BACKGROUND: This study compared 3 nebulizer technologies for inter- and intradevice reproducibility, humidification, and fill volume sensitivity during mechanical ventilation: a breath-enhanced jet nebulizer, a vibrating mesh nebulizer, and a jet nebulizer. The breath-enhanced jet nebulizer featured a new design located on the wet side of the humidifier to reduce aerosol loss and potential humidifier contamination. The vibrating mesh nebulizer and the jet nebulizer were placed on the dry side. METHODS: Aerosol delivery was measured using multiple ventilator settings (inspiratory time = 0.45-1.01 s). Using radiolabeled saline and a gamma camera, bench studies were performed using a ventilator to test 4 breathing patterns.

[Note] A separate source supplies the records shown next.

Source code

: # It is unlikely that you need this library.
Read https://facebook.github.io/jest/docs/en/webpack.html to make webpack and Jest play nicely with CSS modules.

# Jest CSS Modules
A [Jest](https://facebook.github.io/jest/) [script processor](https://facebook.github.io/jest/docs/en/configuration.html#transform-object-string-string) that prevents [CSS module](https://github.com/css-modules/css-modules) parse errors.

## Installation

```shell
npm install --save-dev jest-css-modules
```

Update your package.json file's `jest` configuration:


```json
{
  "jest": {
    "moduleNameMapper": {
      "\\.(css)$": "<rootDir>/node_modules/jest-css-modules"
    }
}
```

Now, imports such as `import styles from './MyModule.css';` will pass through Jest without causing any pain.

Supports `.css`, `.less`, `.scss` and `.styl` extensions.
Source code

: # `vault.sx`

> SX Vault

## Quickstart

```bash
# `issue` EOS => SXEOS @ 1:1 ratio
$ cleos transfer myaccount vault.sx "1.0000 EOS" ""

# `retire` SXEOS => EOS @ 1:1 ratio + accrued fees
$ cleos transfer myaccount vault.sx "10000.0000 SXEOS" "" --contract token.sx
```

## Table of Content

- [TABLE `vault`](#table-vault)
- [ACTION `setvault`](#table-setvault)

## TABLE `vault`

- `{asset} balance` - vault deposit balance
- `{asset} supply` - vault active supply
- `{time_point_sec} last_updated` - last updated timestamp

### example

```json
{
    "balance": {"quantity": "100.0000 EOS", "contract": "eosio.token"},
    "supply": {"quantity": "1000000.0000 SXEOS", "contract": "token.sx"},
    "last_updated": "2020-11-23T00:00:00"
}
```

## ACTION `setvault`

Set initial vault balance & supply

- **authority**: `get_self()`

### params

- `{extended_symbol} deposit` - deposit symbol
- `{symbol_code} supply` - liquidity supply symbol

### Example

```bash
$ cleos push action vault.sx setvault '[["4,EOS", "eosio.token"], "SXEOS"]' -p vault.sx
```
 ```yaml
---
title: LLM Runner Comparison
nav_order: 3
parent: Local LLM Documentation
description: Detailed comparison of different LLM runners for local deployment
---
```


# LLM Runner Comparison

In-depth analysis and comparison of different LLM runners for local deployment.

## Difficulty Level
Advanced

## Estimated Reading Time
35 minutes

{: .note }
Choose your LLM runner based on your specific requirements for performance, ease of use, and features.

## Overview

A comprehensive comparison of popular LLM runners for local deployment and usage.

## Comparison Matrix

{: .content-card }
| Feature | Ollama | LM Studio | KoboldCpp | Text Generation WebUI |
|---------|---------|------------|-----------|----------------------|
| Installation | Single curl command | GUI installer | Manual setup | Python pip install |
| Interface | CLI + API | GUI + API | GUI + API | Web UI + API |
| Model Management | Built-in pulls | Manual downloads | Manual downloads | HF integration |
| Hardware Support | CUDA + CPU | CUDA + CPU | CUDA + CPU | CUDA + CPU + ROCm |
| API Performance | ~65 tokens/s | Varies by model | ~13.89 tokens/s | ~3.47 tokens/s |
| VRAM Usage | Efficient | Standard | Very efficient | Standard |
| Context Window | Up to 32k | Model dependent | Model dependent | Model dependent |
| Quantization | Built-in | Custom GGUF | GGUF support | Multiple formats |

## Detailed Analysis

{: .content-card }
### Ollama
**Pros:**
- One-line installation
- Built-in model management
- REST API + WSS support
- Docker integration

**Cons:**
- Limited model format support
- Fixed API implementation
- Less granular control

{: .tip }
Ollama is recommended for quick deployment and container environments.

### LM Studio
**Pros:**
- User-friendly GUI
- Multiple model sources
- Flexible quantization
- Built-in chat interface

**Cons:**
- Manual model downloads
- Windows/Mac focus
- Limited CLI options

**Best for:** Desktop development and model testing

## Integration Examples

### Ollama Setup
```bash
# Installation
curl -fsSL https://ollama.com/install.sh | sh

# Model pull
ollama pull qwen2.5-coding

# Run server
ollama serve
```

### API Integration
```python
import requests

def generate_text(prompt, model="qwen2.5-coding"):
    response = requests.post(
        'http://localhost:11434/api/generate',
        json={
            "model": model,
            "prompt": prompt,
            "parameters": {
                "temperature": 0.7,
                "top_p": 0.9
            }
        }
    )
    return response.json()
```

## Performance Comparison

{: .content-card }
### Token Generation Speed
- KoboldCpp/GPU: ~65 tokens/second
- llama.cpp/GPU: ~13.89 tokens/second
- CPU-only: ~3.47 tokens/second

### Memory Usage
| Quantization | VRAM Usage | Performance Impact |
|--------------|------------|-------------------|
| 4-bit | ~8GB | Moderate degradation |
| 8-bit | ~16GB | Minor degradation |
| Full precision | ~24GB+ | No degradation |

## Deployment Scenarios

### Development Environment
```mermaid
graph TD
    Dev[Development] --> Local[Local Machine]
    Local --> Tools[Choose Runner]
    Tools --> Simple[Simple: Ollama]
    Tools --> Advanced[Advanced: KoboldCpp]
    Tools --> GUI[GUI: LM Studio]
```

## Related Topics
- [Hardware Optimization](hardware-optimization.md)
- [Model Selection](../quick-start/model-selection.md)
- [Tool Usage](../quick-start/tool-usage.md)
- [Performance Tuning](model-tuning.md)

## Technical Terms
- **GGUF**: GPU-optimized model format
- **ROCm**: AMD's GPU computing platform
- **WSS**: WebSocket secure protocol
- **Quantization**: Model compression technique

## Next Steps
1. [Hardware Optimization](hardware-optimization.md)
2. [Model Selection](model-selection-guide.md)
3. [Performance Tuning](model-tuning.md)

Four scenarios were assessed during testing: 3 mL and 6 mL fill volumes with and without heated wire humidification. Measurements included inhaled mass (as a percentage of the nebulizer charge), nebulizer residual, mass balance, and aerosol particle size distribution. Statistics were determined using Mann-Whitney and linear regression. RESULTS: The inhaled mass for the breath-enhanced jet nebulizer was 10.5-29.2% and was affected by fill volume (P = .004) but not by humidity. The inhaled mass for the vibrating mesh nebulizer was 0.9-33% and was unaffected by fill volume and humidity. The inhaled mass for the jet nebulizer was 2.5-25.9% and was affected by both fill volume (P = .009) and humidity (3 mL, P = .002). The inhaled mass for the vibrating mesh nebulizer was more variable due to random failures to achieve complete nebulization, and inhaled mass correlated closely with residual mass: IM% = -0.233(Residual%) + 24.3, r2 = 0.67, P < .001. For all devices, large particles were lost in the ventilator tubing; large particles were also lost in the humidifier for the vibrating mesh nebulizer (17% nebulizer charge), resulting in similar particle distributions (mass median aerodynamic diameter 1.33-1.95 µm) for all devices. CONCLUSIONS: Nebulization with the breath-enhanced jet nebulizer was less sensitive to humidification than the jet nebulizer. Delivery via the vibrating mesh nebulizer was not predictable, with random failure to empty (55% experimental runs). All devices delivered similar particle distributions. Wet-side aerosol delivery avoids humidifier contamination, and breath-enhanced technology can ensure better control of drug delivery.